Corresponding Author: Dr. Sanjay Nagral
Email: sanjaynagral@gmail.com

Abstract

Background and Aim: Hemobilia is a rare but potentially life threatening problem, which can be difficult to diagnose and treat. In the last few decades there has been a change in the etiologic spectrum and management of this problem in the West. The aim of this study was to analyze the etiology, clinical features, management and outcome of major hemobilia in a tertiary referral centre from western India.

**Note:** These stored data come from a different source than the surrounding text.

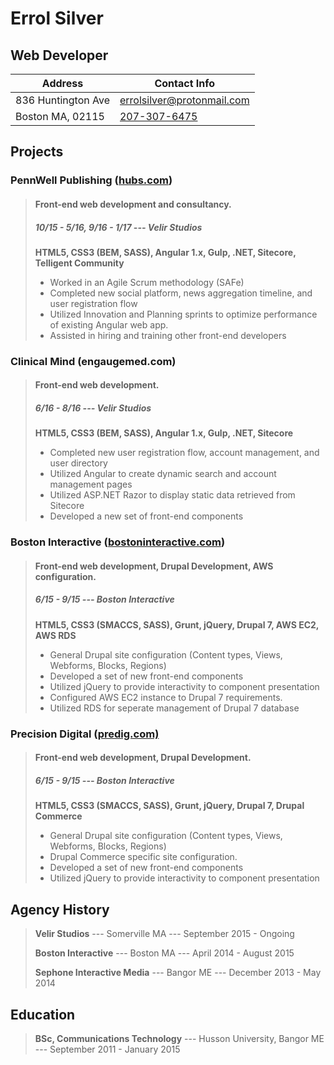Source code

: 
Errol Silver
=========

Web Developer
---------------------

| Address            | Contact Info               | 
|--------------------|----------------------------|
| 836 Huntington Ave | [errolsilver@protonmail.com](mailto:errolsilver@protonmail.com) |
| Boston MA, 02115   | [207-307-6475](tel:1-207-307-6475)               |


Projects
-----------

### PennWell Publishing ([hubs.com](https://hubs.com/))
> #### Front-end web development and consultancy.
> ##### 10/15 - 5/16, 9/16 - 1/17 --- Velir Studios
> __HTML5, CSS3 (BEM, SASS), Angular 1.x, Gulp, .NET, Sitecore, Telligent Community__
> 
> - Worked in an Agile Scrum methodology (SAFe)
> - Completed new social platform, news aggregation timeline, and user registration flow
> - Utilized Innovation and Planning sprints to optimize performance of existing Angular web app.
> - Assisted in hiring and training other front-end developers

### Clinical Mind (engaugemed.com)
> #### Front-end web development.
> ##### 6/16 - 8/16 --- Velir Studios
> __HTML5, CSS3 (BEM, SASS), Angular 1.x, Gulp, .NET, Sitecore__
>
> - Completed new user registration flow, account management, and user directory
> - Utilized Angular to create dynamic search and account management pages
> - Utilized ASP.NET Razor to display static data retrieved from Sitecore
> - Developed a new set of front-end components
     

### Boston Interactive ([bostoninteractive.com](https://bostoninteractive.com))
> #### Front-end web development, Drupal Development, AWS configuration.
> ##### 6/15 - 9/15 --- Boston Interactive
> __HTML5, CSS3 (SMACCS, SASS), Grunt, jQuery, Drupal 7, AWS EC2, AWS RDS__
>
> - General Drupal site configuration (Content types, Views, Webforms, Blocks, Regions)
> - Developed a set of new front-end components
> - Utilized jQuery to provide interactivity to component presentation
> - Configured AWS EC2 instance to Drupal 7 requirements.
> - Utilized RDS for seperate management of Drupal 7 database

### Precision Digital ([predig.com)](https://www.predig.com/)
> #### Front-end web development, Drupal Development.
> ##### 6/15 - 9/15 --- Boston Interactive
> __HTML5, CSS3 (SMACCS, SASS), Grunt, jQuery, Drupal 7, Drupal Commerce__
>
> - General Drupal site configuration (Content types, Views, Webforms, Blocks, Regions)
> - Drupal Commerce specific site configuration.
> - Developed a set of new front-end components
> - Utilized jQuery to provide interactivity to component presentation


Agency History
---------------------
> **Velir Studios** --- Somerville MA --- September 2015 - Ongoing
>
> **Boston Interactive** --- Boston MA --- April 2014 - August 2015
>
> **Sephone Interactive Media** --- Bangor ME --- December 2013 - May 2014

Education
--------------
> **BSc, Communications Technology** --- Husson University,  Bangor ME --- September 2011 - January 2015
         

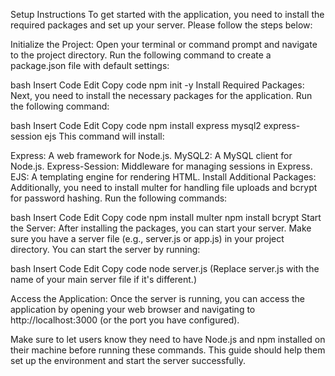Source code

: Setup Instructions
To get started with the application, you need to install the required packages and set up your server. Please follow the steps below:

Initialize the Project: Open your terminal or command prompt and navigate to the project directory. Run the following command to create a package.json file with default settings:

bash
Insert Code
Edit
Copy code
npm init -y
Install Required Packages: Next, you need to install the necessary packages for the application. Run the following command:

bash
Insert Code
Edit
Copy code
npm install express mysql2 express-session ejs
This command will install:

Express: A web framework for Node.js.
MySQL2: A MySQL client for Node.js.
Express-Session: Middleware for managing sessions in Express.
EJS: A templating engine for rendering HTML.
Install Additional Packages: Additionally, you need to install multer for handling file uploads and bcrypt for password hashing. Run the following commands:

bash
Insert Code
Edit
Copy code
npm install multer
npm install bcrypt
Start the Server: After installing the packages, you can start your server. Make sure you have a server file (e.g., server.js or app.js) in your project directory. You can start the server by running:

bash
Insert Code
Edit
Copy code
node server.js
(Replace server.js with the name of your main server file if it's different.)

Access the Application: Once the server is running, you can access the application by opening your web browser and navigating to http://localhost:3000 (or the port you have configured).

Make sure to let users know they need to have Node.js and npm installed on their machine before running these commands. This guide should help them set up the environment and start the server successfully.
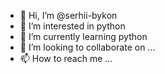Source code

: - 👋 Hi, I’m @serhii-bykon
- 👀 I’m interested in python
- 🌱 I’m currently learning python
- 💞️ I’m looking to collaborate on ...
- 📫 How to reach me ...

<!---
serhii-bykon/serhii-bykon is a ✨ special ✨ repository because its `README.md` (this file) appears on your GitHub profile.
You can click the Preview link to take a look at your changes.
--->
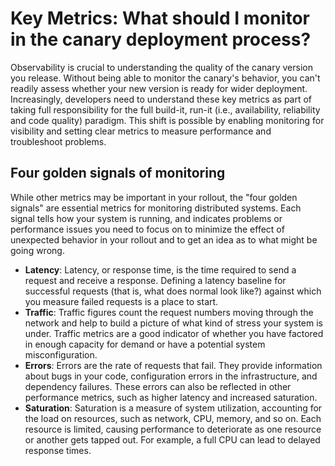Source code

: # Key Metrics: What should I monitor in the canary deployment process? 

Observability is crucial to understanding the quality of the canary version you release. Without being able to monitor the canary's behavior, you can't readily assess whether your new version is ready for wider deployment. Increasingly, developers need to understand these key metrics as part of taking full responsibility for the full build-it, run-it (i.e., availability, reliability and code quality) paradigm. This shift is possible by enabling monitoring for visibility and setting clear metrics to measure performance and troubleshoot problems.

## Four golden signals of monitoring

While other metrics may be important in your rollout, the "four golden signals" are essential metrics for monitoring distributed systems. Each signal tells how your system is running, and indicates problems or performance issues you need to focus on to minimize the effect of unexpected behavior in your rollout and to get an idea as to what might be going wrong.

*   **Latency**: Latency, or response time, is the time required to send a request and receive a response. Defining a latency baseline for successful requests (that is, what does normal look like?) against which you measure failed requests is a place to start. 
*   **Traffic**: Traffic figures count the request numbers moving through the network and help to build a picture of what kind of stress your system is under. Traffic metrics are a good indicator of whether you have factored in enough capacity for demand or have a potential system misconfiguration. 
*   **Errors**: Errors are the rate of requests that fail. They provide information about bugs in your code, configuration errors in the infrastructure, and dependency failures. These errors can also be reflected in other performance metrics, such as higher latency and increased saturation.
*   **Saturation**: Saturation is a measure of system utilization, accounting for the load on resources, such as network, CPU, memory, and so on. Each resource is limited, causing performance to deteriorate as one resource or another gets tapped out. For example, a full CPU can lead to delayed response times.
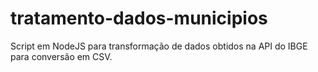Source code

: # tratamento-dados-municipios
Script em NodeJS para transformação de dados obtidos na API do IBGE para conversão em CSV.
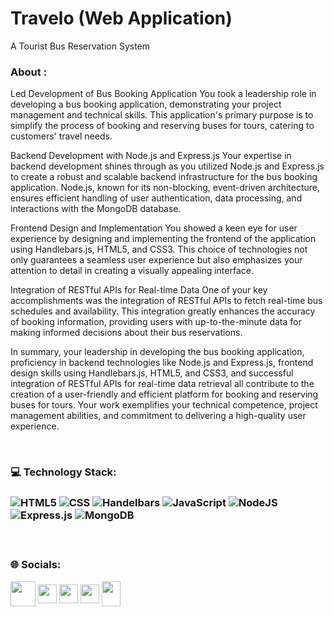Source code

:# Travelo (Web Application)
A Tourist Bus Reservation System

<h3>About :</h3>

<p >
Led Development of Bus Booking Application
You took a leadership role in developing a bus booking application, demonstrating your project management and technical skills. This application's primary purpose is to simplify the process of booking and reserving buses for tours, catering to customers' travel needs.

Backend Development with Node.js and Express.js
Your expertise in backend development shines through as you utilized Node.js and Express.js to create a robust and scalable backend infrastructure for the bus booking application. Node.js, known for its non-blocking, event-driven architecture, ensures efficient handling of user authentication, data processing, and interactions with the MongoDB database.

Frontend Design and Implementation
You showed a keen eye for user experience by designing and implementing the frontend of the application using Handlebars.js, HTML5, and CSS3. This choice of technologies not only guarantees a seamless user experience but also emphasizes your attention to detail in creating a visually appealing interface.

Integration of RESTful APIs for Real-time Data
One of your key accomplishments was the integration of RESTful APIs to fetch real-time bus schedules and availability. This integration greatly enhances the accuracy of booking information, providing users with up-to-the-minute data for making informed decisions about their bus reservations.

In summary, your leadership in developing the bus booking application, proficiency in backend technologies like Node.js and Express.js, frontend design skills using Handlebars.js, HTML5, and CSS3, and successful integration of RESTful APIs for real-time data retrieval all contribute to the creation of a user-friendly and efficient platform for booking and reserving buses for tours. Your work exemplifies your technical competence, project management abilities, and commitment to delivering a high-quality user experience.
</p><br>


<h3> 💻 Technology Stack:<h3>
<div >
  
![HTML5](https://img.shields.io/badge/html5-%23E34F26.svg?style=flat&logo=html5&logoColor=white) ![CSS](https://img.shields.io/badge/CSS3-1572B6?logo=css3&logoColor=white) ![Handelbars](https://img.shields.io/badge/Handlebars.js-f0772b?logo=handlebarsdotjs&logoColor=black) ![JavaScript](https://img.shields.io/badge/javascript-%23323330.svg?style=flat&logo=javascript&logoColor=%23F7DF1E) ![NodeJS](https://img.shields.io/badge/node.js-6DA55F?style=flat&logo=node.js&logoColor=white) ![Express.js](https://img.shields.io/badge/express.js-%23404d59.svg?style=flat&logo=express&logoColor=%2361DAFB) ![MongoDB](https://img.shields.io/badge/MongoDB-%234ea94b.svg?style=flat&logo=mongodb&logoColor=white)

 </div><br>
 
<h3 >🌐 Socials:</h3>
<div>
<a href="https://www.linkedin.com/in/hemanth-dhanamadhavan-39a2a31b5" target="blank"><img align="center" src="https://img.icons8.com/?size=512&id=13930&format=png" alt="" height="40" width="40" /></a>
<a href="https://www.naukri.com/mnjuser/profile?id=&altresid" target="blank" ><img align="center" src="https://encrypted-tbn0.gstatic.com/images?q=tbn:ANd9GcQHnuoBILG49vKRO7VNKERfU1t5tuT9QFowe0RpLRXDUS6Qy_Tea-RHUrwX9WHx3glSbTk&usqp=CAU" alt="" height="30" width="30"  style="border-radius:50" /></a>
<a href="https://github.com/hemanthd077" target="blank"><img align="center" src="https://raw.githubusercontent.com/rahuldkjain/github-profile-readme-generator/master/src/images/icons/Social/github.svg" alt="" height="30" width="30" /></a>
<a href="https://leetcode.com/HemanthD77/" target="blank"><img align="center" src="https://raw.githubusercontent.com/rahuldkjain/github-profile-readme-generator/master/src/images/icons/Social/leet-code.svg" alt="" height="30" width="30" /></a>
<a href="mailto:hemanthmadhavan77@gmail.com" target="blank"><img align="center" src="https://img.icons8.com/?size=512&id=P7UIlhbpWzZm&format=png" alt="" height="40" width="30" /></a>   
</div><br>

Methods: A retrospective analysis was undertaken on 22 patients (16 males, 6 females; mean age 39 years, range 13 to 74) who presented with major hemobilia over a 5-year period. Results: The etiology was iatrogenic in 13 patients (percutaneous transhepatic biliary drainage 8, post laparoscopic cholecystectomy 3, endoscopic retrograde cholangiopancreatography 1, and liver biopsy 1), liver trauma in 6 and liver tumors in 3 patients. Twenty patients presented with gastrointestinal bleeding (melena 20 patients, hemetemesis with melena 8 patients), 5 with jaundice and 8 had fever. Abdominal angiography was performed in 20 patients. Angiography revealed pseudoaneurysm of the right hepatic artery or its branches in 14 patients, left hepatic artery in 2, an arterio-biliary fistula in 1, tumor blush in 1 and the source could not be located in 2 patients. Seventeen of the 22 patients were treated with radiological intervention, 3 required surgery (liver resection for tumors 2, laparotomy for venous collateral bleeding of portal cavernoma 1) and two were managed conservatively. Radiological intervention involved embolisation with coils and/or glue in 16, and chemoembolisation in 1 patient. Sixteen of 17 patients responded to embolisation. Overall there were two deaths.

Conclusion: The spectrum of hemobilia seen in India is now similar to that in the developed world with iatrogenic causes being the commonest. Interventional radiology can treat a majority of patients reducing the need and morbidity associated with surgery.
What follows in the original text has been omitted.